Por Patricio Segura Ortiz.
Periodista
Cada cierto tiempo emergen letreros, publicaciones y consignas con diversidad de mensajes que adjetivan la Patagonia, este trozo de tierra y mar que se hunde al sur del planeta. El que cobija lagos, ríos y montañas, en la frontera austral del Cono Sur. Al que por estos lados también se le han colgado apelativos como Trapananda, Trapalanda o Trapalandia, en alusión a la Ciudad de los Césares, esa urbe imposible que se fantasea persiste en algún lugar perdido de sus pagos.
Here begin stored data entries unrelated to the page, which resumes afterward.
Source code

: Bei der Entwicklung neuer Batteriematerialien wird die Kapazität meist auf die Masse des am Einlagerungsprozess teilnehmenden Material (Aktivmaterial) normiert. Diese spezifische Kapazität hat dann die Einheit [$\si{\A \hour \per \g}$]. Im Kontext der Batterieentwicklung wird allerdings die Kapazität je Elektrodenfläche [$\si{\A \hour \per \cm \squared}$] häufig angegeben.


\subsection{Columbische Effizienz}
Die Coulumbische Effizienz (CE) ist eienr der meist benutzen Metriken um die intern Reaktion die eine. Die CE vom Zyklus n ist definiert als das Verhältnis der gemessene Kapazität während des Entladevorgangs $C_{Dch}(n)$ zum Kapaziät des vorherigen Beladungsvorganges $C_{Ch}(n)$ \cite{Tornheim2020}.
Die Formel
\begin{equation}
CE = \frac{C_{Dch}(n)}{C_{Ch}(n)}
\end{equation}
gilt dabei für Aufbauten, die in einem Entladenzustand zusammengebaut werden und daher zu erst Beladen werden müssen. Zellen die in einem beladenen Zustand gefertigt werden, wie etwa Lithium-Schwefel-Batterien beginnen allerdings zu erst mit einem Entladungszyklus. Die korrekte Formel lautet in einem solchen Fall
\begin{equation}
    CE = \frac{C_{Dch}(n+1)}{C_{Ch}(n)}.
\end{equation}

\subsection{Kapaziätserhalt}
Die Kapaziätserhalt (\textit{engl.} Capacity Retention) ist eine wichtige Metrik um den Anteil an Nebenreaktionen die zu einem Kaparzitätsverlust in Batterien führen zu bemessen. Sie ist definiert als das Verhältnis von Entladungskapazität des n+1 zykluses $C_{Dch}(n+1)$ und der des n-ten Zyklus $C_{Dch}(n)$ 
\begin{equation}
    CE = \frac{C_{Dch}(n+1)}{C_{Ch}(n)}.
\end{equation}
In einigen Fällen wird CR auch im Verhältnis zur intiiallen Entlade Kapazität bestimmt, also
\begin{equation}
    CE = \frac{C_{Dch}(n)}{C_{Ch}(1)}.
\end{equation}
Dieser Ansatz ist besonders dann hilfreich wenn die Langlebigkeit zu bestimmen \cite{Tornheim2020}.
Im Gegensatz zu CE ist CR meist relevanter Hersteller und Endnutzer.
Trapananda, noción geográfica llena de mística e idealización. Ya lo sabía el ex senador Antonio Horvath, quien en los 80 así llamó la revista que editó durante varios años. A la que en 1998 le salió competencia con una publicación homónima que versa sobre política, cultura y que se empeña en difundir (promocionar, más bien) las ideas del neonazismo chileno. ¿Extraño? Ni tanto, se contrapone a la sospecha de que el sionismo internacional busca apropiarse de estas tierras (de acá y del otro lado del alambre), para fundar un futuro estado judío. Plan Andinia, le llaman.
Al margen: si yo fuera un país, y obviando la imposibilidad física de tal posibilidad, con mirada de futuro, proyectándome hacia los próximos 100, 200, 300 años, también miraría hacia acá. Y me preocuparía de cuidar sus elementos naturales esenciales. Pero tal es otra conversación.
Lo claro es que la Patagonia llama la atención porque presenta características que la distinguen. Es la mayor extensión de suelo al sur del paralelo 47S (Australia termina en el 39S, Nueva Zelanda en el 46.6S), lo que explica su permanente influencia antártica que le viabiliza ser refugio de la tercera reserva de agua dulce sólida del planeta: sus campos de hielo. Y sus fiordos concentran el 95 % de la línea de costa de Chile.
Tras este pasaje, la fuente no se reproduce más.